The genus Escherichia includes pathogens and commensals. Bladder infections (cystitis) result most often from colonization of the bladder by uropathogenic E. coli strains. In contrast, a poorly defined condition called asymptomatic bacteriuria results from colonization of the bladder with E. coli strains without symptoms. As part of an on-going attempt to identify and characterize the newly discovered female urinary microbiota, we report the genome sequences and annotation of two urinary isolates of E. coli: one (E78) was isolated from a female patient who self-reported cystitis; the other (E75) was isolated from a female patient who reported that she did not have symptoms of cystitis. Whereas strain E75 is most closely related to an avian extraintestinal pathogen, strain E78 is a member of a clade that includes extraintestinal strains often found in the human bladder. Both genomes are uncommonly rich in prophages.

Introduction

Clinicians typically equate the presence of bacteria in urine with infection, or, less commonly, an ill-defined phenomenon termed “asymptomatic bacteriuria.” These and other existing concepts are based on the long-held “sterile urine” paradigm. Recently, however, bacterial communities (microbiota) have been discovered in the female bladder [19]. Thus, the “sterile urine” paradigm is no longer valid.
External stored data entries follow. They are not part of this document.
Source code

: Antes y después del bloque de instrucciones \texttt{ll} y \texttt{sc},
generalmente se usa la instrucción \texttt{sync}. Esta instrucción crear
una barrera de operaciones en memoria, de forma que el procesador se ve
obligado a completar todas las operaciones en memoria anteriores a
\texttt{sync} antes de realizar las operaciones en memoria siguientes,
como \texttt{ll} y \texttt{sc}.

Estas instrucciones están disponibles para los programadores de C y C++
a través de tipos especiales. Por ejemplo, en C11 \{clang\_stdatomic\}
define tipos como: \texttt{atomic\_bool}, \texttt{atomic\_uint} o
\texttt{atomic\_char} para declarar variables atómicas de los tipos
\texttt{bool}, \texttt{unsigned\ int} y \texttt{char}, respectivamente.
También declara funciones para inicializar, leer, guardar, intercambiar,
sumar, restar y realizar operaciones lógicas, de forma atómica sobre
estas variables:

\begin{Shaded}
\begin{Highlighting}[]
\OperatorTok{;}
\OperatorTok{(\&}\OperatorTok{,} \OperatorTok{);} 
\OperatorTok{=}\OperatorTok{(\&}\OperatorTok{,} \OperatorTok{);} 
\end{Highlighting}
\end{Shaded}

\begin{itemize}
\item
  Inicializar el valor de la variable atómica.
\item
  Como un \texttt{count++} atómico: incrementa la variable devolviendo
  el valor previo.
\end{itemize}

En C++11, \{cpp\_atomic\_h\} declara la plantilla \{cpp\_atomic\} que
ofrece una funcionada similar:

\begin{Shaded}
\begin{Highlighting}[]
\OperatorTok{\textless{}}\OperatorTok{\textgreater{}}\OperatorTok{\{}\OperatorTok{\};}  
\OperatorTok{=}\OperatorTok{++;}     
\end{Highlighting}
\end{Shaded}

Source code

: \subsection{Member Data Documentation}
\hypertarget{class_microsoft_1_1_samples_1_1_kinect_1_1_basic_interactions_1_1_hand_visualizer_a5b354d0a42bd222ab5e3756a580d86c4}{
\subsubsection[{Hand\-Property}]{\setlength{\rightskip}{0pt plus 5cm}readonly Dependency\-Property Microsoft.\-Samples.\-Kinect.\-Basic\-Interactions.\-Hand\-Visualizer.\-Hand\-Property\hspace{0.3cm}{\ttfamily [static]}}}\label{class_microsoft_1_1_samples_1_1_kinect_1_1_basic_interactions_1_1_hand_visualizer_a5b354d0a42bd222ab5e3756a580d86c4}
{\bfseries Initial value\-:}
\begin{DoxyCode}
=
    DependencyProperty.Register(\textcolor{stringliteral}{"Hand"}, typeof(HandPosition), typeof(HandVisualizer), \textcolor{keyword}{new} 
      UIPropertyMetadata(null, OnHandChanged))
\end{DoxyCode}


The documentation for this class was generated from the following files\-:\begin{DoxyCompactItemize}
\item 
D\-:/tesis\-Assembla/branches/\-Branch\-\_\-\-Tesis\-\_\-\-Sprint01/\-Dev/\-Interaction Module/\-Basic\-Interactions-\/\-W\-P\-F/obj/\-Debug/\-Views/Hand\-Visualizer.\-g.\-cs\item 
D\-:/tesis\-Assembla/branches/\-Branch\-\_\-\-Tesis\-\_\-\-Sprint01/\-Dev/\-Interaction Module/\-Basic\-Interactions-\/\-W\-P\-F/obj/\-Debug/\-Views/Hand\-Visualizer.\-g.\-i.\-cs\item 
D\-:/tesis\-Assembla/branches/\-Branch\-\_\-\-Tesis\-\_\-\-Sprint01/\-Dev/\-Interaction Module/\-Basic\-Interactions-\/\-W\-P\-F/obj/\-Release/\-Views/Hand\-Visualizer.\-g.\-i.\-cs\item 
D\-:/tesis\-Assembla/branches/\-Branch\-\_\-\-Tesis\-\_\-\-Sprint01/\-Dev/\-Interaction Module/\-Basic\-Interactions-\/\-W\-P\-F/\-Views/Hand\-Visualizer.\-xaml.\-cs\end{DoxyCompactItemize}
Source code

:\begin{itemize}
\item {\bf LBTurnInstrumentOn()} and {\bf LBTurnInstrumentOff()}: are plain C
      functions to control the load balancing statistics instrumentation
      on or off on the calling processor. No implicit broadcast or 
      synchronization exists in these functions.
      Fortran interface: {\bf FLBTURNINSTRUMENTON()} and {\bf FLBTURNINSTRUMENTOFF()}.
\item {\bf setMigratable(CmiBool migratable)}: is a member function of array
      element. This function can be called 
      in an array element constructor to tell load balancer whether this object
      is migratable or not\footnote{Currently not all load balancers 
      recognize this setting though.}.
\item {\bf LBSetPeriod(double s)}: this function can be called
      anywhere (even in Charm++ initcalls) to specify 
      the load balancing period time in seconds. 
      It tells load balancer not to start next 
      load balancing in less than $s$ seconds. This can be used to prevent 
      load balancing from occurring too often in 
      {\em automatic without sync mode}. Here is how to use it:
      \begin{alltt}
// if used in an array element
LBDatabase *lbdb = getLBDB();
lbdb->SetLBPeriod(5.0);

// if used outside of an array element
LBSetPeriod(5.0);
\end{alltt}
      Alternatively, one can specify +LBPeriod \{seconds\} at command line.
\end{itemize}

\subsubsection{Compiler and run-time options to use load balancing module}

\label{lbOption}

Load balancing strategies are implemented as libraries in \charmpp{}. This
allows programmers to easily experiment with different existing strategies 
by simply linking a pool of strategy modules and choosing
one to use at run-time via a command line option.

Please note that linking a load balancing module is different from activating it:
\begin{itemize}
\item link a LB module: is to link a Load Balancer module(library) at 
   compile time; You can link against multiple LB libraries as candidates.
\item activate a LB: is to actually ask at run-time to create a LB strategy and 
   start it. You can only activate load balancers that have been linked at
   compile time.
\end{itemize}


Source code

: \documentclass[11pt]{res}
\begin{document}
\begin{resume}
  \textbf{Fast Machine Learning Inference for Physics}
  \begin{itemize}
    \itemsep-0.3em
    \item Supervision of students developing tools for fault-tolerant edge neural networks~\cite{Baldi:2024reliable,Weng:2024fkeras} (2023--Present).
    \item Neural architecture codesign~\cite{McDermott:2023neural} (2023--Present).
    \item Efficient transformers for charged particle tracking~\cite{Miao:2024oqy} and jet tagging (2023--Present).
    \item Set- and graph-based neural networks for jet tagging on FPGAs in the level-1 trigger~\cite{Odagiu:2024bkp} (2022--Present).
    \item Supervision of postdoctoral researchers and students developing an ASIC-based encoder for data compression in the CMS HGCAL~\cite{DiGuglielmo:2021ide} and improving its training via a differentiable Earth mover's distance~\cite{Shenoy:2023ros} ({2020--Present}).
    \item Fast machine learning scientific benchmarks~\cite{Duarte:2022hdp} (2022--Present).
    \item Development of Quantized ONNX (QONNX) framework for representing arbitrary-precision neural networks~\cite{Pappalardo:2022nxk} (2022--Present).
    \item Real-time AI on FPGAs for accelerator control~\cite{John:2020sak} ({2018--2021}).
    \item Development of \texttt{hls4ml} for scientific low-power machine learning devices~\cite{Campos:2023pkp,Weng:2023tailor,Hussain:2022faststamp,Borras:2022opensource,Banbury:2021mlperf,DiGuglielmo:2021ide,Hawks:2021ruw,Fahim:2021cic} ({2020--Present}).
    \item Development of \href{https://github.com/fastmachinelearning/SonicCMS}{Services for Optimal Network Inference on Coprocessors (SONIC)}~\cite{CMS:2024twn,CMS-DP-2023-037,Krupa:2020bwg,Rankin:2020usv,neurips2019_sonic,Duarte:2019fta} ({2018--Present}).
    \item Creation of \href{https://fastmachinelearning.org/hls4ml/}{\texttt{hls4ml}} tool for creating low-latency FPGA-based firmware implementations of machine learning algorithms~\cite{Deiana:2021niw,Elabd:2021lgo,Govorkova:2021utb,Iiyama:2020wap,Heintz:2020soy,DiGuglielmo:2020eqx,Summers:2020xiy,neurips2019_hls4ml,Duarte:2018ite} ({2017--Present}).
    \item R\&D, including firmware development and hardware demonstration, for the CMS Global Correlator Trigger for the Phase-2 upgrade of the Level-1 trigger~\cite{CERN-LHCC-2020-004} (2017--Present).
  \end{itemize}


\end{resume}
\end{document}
In an effort to provide a comprehensive view of the newly discovered female urinary microbiota, we have established an Enhanced Quantitative Urine Culture protocol. This enhanced culture protocol isolates bacteria from 75 to 90 % of urine samples deemed ‘no growth’ by the standard clinical microbiology urine culture method [4, 7, 10]. We have begun to the sequence and annotate the genomes of these isolated bacteria.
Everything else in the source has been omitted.